C’est le genre d’audace de gameplay qui me réjouit grandement, et Lueur Etoilée Cherchant sa Forme pousse le bouchon encore plus loin. Genre, dans l’espace. En lisant sa fiche, on réalise encore une fois à quel point ce jeu est hyper modulable, et rejouable à l’infini. La plupart des esprits demandent de choisir entre plusieurs options de croissance prédéfinies, comme gagner un pouvoir, poser une présence, récupérer les pouvoirs de sa défausse, et ainsi de suite. Lueur Etoilée invite lui le joueur à définir tout au long de la partie quelles seront les options de croissance qui lui seront offertes, quels pouvoirs innés il va régulièrement jouer, et évidemment il faudra faire des choix et écarter d’autres possibilités qui avaient l’air tout aussi réjouissantes. C’est l’esprit adaptable par excellence, et pour quelqu’un qui connait bien le jeu, il permet a priori de gérer n’importe quel adversaire, n’importe quel partenaire, n’importe quelle configuration. Sans parler de la rejouabilité, énorme, puisque lors d’une prochaine partie, on pourra tout à fait choisir d’emprunter un autre chemin de progression, parmi 16 possibles.

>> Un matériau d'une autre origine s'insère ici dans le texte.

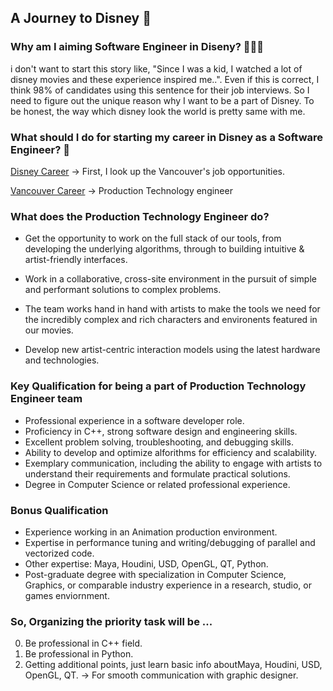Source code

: ## A Journey to Disney 🚀

### Why am I aiming Software Engineer in Diseny? 🧑🏻‍💻

i don't want to start this story like, "Since I was a kid, I watched a lot of disney movies and these experience inspired me..". Even if this is correct, I think 98% of candidates using this sentence for their job interviews. So I need to figure out the unique reason why I want to be a part of Disney. To be honest, the way which disney look the world is pretty same with me. 

### What should I do for starting my career in Disney as a Software Engineer? 📕

[Disney Career](https://jobs.disneycareers.com/technology)
-> First, I look up the Vancouver's job opportunities.

[Vancouver Career](https://jobs.disneycareers.com/job/vancouver/software-engineer-production-technology-all-levels/391/18043688272)
-> Production Technology engineer

### What does the Production Technology Engineer do?
- Get the opportunity to work on the full stack of our tools, from developing the underlying algorithms, through to building intuitive & artist-friendly interfaces. 

- Work in a collaborative, cross-site environment in the pursuit of simple and performant solutions to complex problems.

- The team works hand in hand with artists to make the tools we need for the incredibly complex and rich characters and environents featured in our movies.

- Develop new artist-centric interaction models using the latest hardware and technologies.

### Key Qualification for being a part of Production Technology Engineer team

- Professional experience in a software developer role.
- Proficiency in C++, strong software design and engineering skills.
- Excellent problem solving, troubleshooting, and debugging skills.
- Ability to develop and optimize alforithms for efficiency and scalability.
- Exemplary communication, including the ability to engage with artists to understand their requirements and formulate practical solutions.
- Degree in Computer Science or related professional experience.

### Bonus Qualification 

- Experience working in an Animation production environment.
- Expertise in performance tuning and writing/debugging of parallel and vectorized code.
- Other expertise: Maya, Houdini, USD, OpenGL, QT, Python.
- Post-graduate degree with specialization in Computer Science, Graphics, or comparable industry experience in a research, studio, or games enviornment.

### So, Organizing the priority task will be ...

0. Be professional in C++ field.
1. Be professional in Python.
2. Getting additional points, just learn basic info aboutMaya, Houdini, USD, OpenGL, QT. -> For smooth communication with graphic designer.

N’allez pas non plus penser que les esprits que j’ai passé sous silence sont moins intéressants, au contraire, il y en a pour tous les goûts, y compris les plus bizarres. Gestion de la temporalité, pouvoirs aléatoires, dégâts qui ne disparaissent pas d’une manche à l’autre, focus sur les éléments, chaque esprit de Terre Fracturée propose un challenge original et intéressant. Evidemment, l’extension vient également avec son lot de scénarios et surtout d’adversaires, qui proposent des puzzles différents, qui vont mettre l’accent sur la gestion des constructions, ou bien renforcer la défense des villages, et ainsi de suite. Cela oblige la plupart du temps à sortir de son schéma classique de gestion des envahisseurs, et l’échelle de difficulté très fine permet de se concocter un défi aux petits oignons. D’ailleurs, une fois qu’on y a goûté, aux adversaires, pas aux oignons, suivez un peu, il est difficile de retourner à une configuration sans, qui parait en comparaison un peu trop directe et même simple.

Venez, n’ayez pas peur…

Simple, Spirit Island ? D’accord, le mot est fort, et sans doute faux. Mais j’ai choisi en rédigeant cet article, de m’adresser à une toute petite niche, celle des joueurs qui ont osé franchir le pas et ouvrir la boite de Spirit Island, et qui ont aimé ça, et qui ont eu envie d’approfondir le concept et de se mesurer à plus dur, plus complexe, plus bizarre. A ces gens-là, je leur dis sans détour, foncez, c’est de la boulette. Et pour tous les autres ? Croyez-moi, j’aimerais écrire que n’importe qui peut jouer à Spirit Island, parce que le jeu n’est pas si compliqué à expliquer, et que les actions entreprises par les joueurs ont des conséquences souvent immédiates. Mais je sais que certains resteront complètement réfractaires. Et pour ceux qui n’ont pas encore essayé, je ne peux que leur conseiller de se mesurer à la boite de base, et s’ils ne sont pas parti en courant, de découvrir la richesse de Terre Fracturée. On atteint là l’un des summums de l’expérience solo ou coopérative en jeu de société.